Each line of the entries below that includes "temperature" belongs in your answer.

====

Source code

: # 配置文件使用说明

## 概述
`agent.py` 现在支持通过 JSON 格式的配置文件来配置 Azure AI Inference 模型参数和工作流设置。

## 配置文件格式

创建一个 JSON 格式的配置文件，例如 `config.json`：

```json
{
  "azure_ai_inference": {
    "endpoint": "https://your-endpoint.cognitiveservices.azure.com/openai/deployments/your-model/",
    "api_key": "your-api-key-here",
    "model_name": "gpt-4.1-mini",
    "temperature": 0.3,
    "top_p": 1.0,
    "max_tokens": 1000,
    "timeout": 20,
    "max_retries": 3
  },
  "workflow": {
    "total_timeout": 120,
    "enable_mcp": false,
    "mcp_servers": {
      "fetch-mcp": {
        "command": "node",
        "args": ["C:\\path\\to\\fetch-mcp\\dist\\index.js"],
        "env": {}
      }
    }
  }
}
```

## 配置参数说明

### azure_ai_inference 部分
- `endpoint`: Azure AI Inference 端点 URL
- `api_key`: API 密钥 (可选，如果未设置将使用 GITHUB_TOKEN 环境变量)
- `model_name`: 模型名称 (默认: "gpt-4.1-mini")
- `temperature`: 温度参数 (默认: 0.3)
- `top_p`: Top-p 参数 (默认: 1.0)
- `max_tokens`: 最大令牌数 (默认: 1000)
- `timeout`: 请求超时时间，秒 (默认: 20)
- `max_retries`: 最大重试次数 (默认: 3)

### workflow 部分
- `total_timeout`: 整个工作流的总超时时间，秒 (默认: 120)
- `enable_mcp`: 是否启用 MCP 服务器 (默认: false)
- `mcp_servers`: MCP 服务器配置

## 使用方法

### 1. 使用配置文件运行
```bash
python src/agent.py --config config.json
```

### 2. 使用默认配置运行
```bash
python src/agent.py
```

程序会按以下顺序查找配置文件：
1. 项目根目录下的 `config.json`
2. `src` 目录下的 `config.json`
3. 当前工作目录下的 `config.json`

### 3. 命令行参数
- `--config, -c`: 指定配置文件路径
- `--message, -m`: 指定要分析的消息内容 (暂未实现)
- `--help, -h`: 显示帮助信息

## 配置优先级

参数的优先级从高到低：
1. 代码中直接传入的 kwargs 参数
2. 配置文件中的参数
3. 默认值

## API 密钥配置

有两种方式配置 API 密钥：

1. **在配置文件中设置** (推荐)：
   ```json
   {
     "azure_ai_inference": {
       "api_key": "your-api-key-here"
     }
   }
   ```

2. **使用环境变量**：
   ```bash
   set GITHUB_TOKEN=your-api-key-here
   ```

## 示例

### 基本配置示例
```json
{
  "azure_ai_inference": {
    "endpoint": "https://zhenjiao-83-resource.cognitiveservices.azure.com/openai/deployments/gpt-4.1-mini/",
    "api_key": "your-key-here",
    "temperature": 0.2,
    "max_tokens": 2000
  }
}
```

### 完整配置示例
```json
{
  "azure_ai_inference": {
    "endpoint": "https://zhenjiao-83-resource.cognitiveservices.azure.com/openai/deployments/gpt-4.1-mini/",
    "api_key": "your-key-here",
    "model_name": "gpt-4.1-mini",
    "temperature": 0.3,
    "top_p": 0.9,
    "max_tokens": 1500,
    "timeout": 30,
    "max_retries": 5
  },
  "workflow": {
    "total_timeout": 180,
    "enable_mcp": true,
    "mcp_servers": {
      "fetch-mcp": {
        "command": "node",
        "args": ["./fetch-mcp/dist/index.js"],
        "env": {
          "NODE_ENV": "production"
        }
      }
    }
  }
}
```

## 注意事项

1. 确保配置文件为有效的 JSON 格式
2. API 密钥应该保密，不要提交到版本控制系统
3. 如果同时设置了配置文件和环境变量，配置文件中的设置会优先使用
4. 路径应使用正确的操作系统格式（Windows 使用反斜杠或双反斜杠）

====

§ Task result:
    "temperature": 0.3,
- `temperature`: 温度参数 (默认: 0.3)
    "temperature": 0.2,
    "temperature": 0.3,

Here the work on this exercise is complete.